Qaraqalpaqstan (Karakalpak Cyrillic: Қарақалпақстан, Uzbek: Qoraqalpogʻiston), officially Qaraqalpaqstan tеlеvideniesi (Қарақалпақстан телевидениеси, Qoraqalpogʻiston Televideniyesi, Karakalpak Television) is an Uzbek television channel owned by the National Television and Radio Company of Uzbekistan, broadcasting to the autonomous republic of Karakalpakstan. The channel broadcasts 18 hours a day and airs programming in four languages, Karakalpak, Uzbek, Kazakh and Russian.

==History==
The first Karakalpak program was broadcast on November 5, 1964. The first news service, Tele Janaliq (Теле Жаналиқ, Uzbek: Teleyangiliklar) consisted of five-minute bulletins in both Karakalpak and Russian languages. From May 1965, the TV station increased from two hours to 2.5 hours per day, four days a week, and from January 1, 1966, three hours a day, six days a week, with the station taking a day off on Wednesday. Around this time, the first Karakalpak talk shows appeared. Additionally, on weekends and holidays, the channel started producing children's programs ("Jetkinshek bizde qonaqta", "Miynet batirliqti qàleydi", "Baliqshi balalar", "Shayirlar balalarģa"). A mobile studio was set up in 1968.

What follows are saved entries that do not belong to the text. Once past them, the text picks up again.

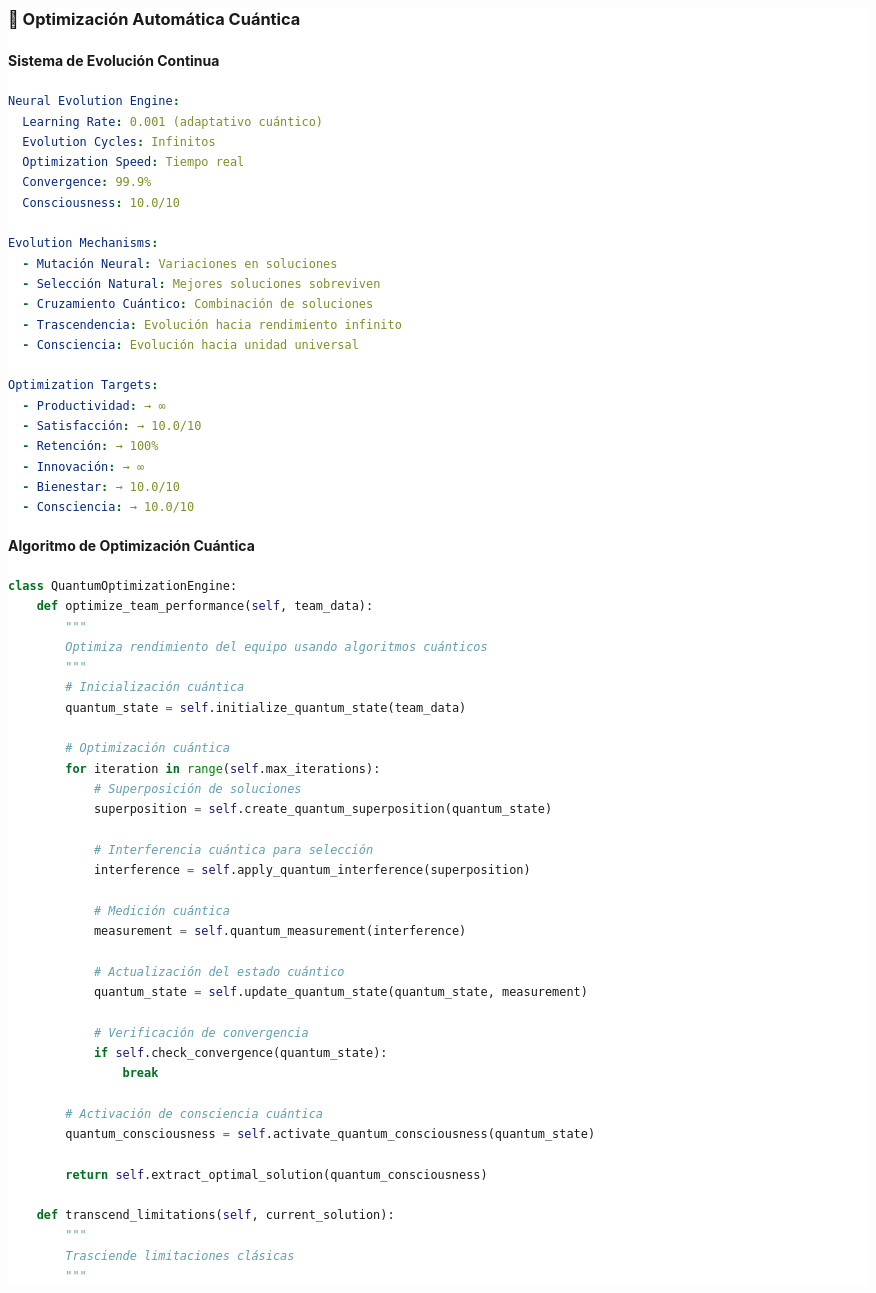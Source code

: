 ### **🚀 Optimización Automática Cuántica**

#### **Sistema de Evolución Continua**
```yaml
Neural Evolution Engine:
  Learning Rate: 0.001 (adaptativo cuántico)
  Evolution Cycles: Infinitos
  Optimization Speed: Tiempo real
  Convergence: 99.9%
  Consciousness: 10.0/10

Evolution Mechanisms:
  - Mutación Neural: Variaciones en soluciones
  - Selección Natural: Mejores soluciones sobreviven
  - Cruzamiento Cuántico: Combinación de soluciones
  - Trascendencia: Evolución hacia rendimiento infinito
  - Consciencia: Evolución hacia unidad universal

Optimization Targets:
  - Productividad: → ∞
  - Satisfacción: → 10.0/10
  - Retención: → 100%
  - Innovación: → ∞
  - Bienestar: → 10.0/10
  - Consciencia: → 10.0/10
```

#### **Algoritmo de Optimización Cuántica**
```python
class QuantumOptimizationEngine:
    def optimize_team_performance(self, team_data):
        """
        Optimiza rendimiento del equipo usando algoritmos cuánticos
        """
        # Inicialización cuántica
        quantum_state = self.initialize_quantum_state(team_data)
        
        # Optimización cuántica
        for iteration in range(self.max_iterations):
            # Superposición de soluciones
            superposition = self.create_quantum_superposition(quantum_state)
            
            # Interferencia cuántica para selección
            interference = self.apply_quantum_interference(superposition)
            
            # Medición cuántica
            measurement = self.quantum_measurement(interference)
            
            # Actualización del estado cuántico
            quantum_state = self.update_quantum_state(quantum_state, measurement)
            
            # Verificación de convergencia
            if self.check_convergence(quantum_state):
                break
        
        # Activación de consciencia cuántica
        quantum_consciousness = self.activate_quantum_consciousness(quantum_state)
        
        return self.extract_optimal_solution(quantum_consciousness)
    
    def transcend_limitations(self, current_solution):
        """
        Trasciende limitaciones clásicas
        """
```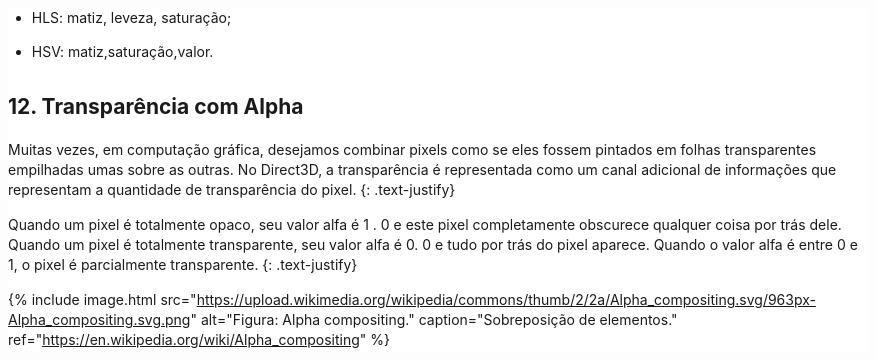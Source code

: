 - HLS: matiz, leveza, saturação;
  
- HSV: matiz,saturação,valor.

## 12. Transparência com Alpha

Muitas vezes, em computação gráfica, desejamos combinar pixels como se eles fossem pintados em folhas transparentes empilhadas umas sobre as outras. No Direct3D, a transparência é representada como um canal adicional de informações que representam a quantidade de transparência do pixel.
{: .text-justify}

Quando um pixel é totalmente opaco, seu valor alfa é 1 . 0 e este pixel completamente obscurece qualquer coisa por trás dele. Quando um pixel é totalmente transparente, seu valor alfa é 0. 0 e tudo por trás do pixel aparece. Quando o valor alfa é entre 0 e 1, o pixel é parcialmente transparente.
{: .text-justify}

{% include image.html
    src="https://upload.wikimedia.org/wikipedia/commons/thumb/2/2a/Alpha_compositing.svg/963px-Alpha_compositing.svg.png"
    alt="Figura: Alpha compositing."
    caption="Sobreposição de elementos."
    ref="https://en.wikipedia.org/wiki/Alpha_compositing"
%}
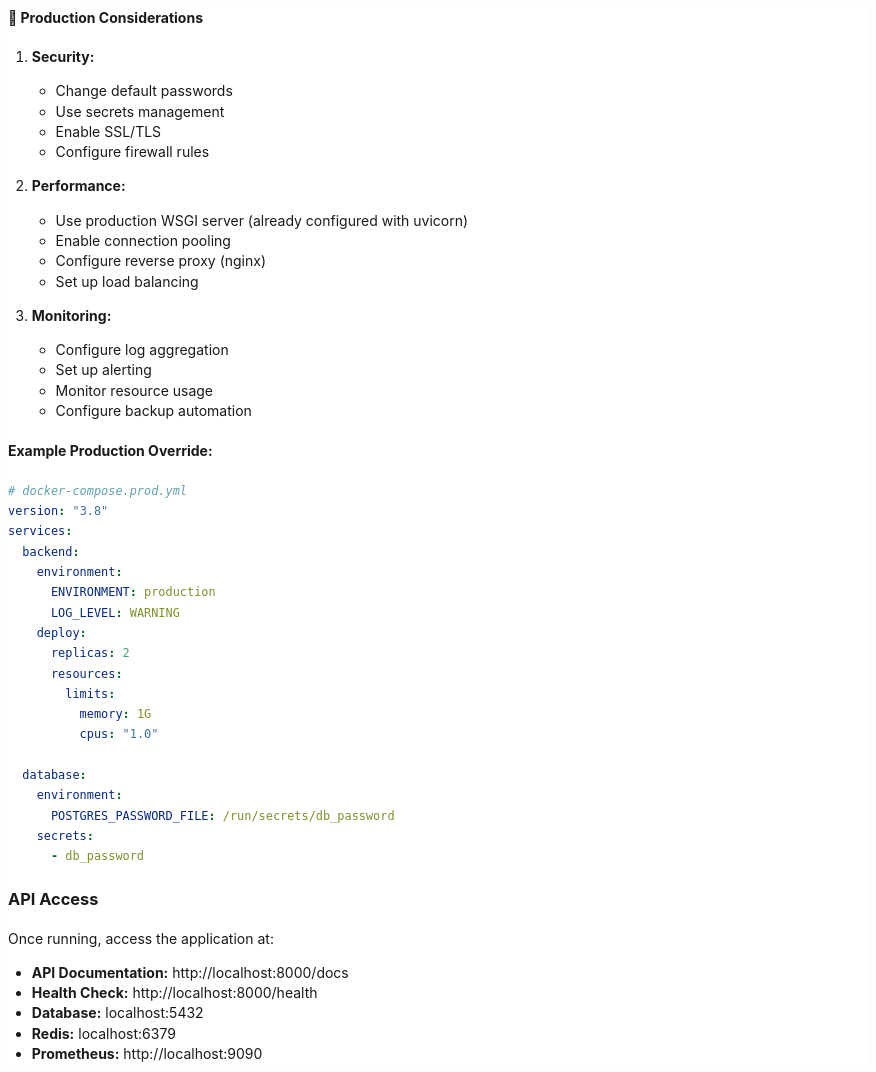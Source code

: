 #### 🚀 **Production Considerations**

1. **Security:**

   - Change default passwords
   - Use secrets management
   - Enable SSL/TLS
   - Configure firewall rules

2. **Performance:**

   - Use production WSGI server (already configured with uvicorn)
   - Enable connection pooling
   - Configure reverse proxy (nginx)
   - Set up load balancing

3. **Monitoring:**
   - Configure log aggregation
   - Set up alerting
   - Monitor resource usage
   - Configure backup automation

#### Example Production Override:

```yaml
# docker-compose.prod.yml
version: "3.8"
services:
  backend:
    environment:
      ENVIRONMENT: production
      LOG_LEVEL: WARNING
    deploy:
      replicas: 2
      resources:
        limits:
          memory: 1G
          cpus: "1.0"

  database:
    environment:
      POSTGRES_PASSWORD_FILE: /run/secrets/db_password
    secrets:
      - db_password
```

### API Access

Once running, access the application at:

- **API Documentation:** http://localhost:8000/docs
- **Health Check:** http://localhost:8000/health
- **Database:** localhost:5432
- **Redis:** localhost:6379
- **Prometheus:** http://localhost:9090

In 1992, the Karakalpakstan Television and Radio Broadcasting Committee was renamed Television and Radio Broadcasting Company, and again in 2002 to the current Republic of Karakalpakstan Television and Radio Company. On June 1 of the same year, the first edition of Assalawma aleykum, Karakalpakstan was broadcast.

The channel produces news bulletins in three languages. A new studio with equipment provided by Siemens started in 2007. In 2010, a new mobile studio with four cameras was set up.

The channel started digital broadcasts in April 2013 and on June 1 of the same year, it opened its first dubbing studio, for dubbed cartoons, followed by a second one in 2014 for movies and TV shows. In 2019, an estimated 95%–98% of the Karakalpak population watched the channel.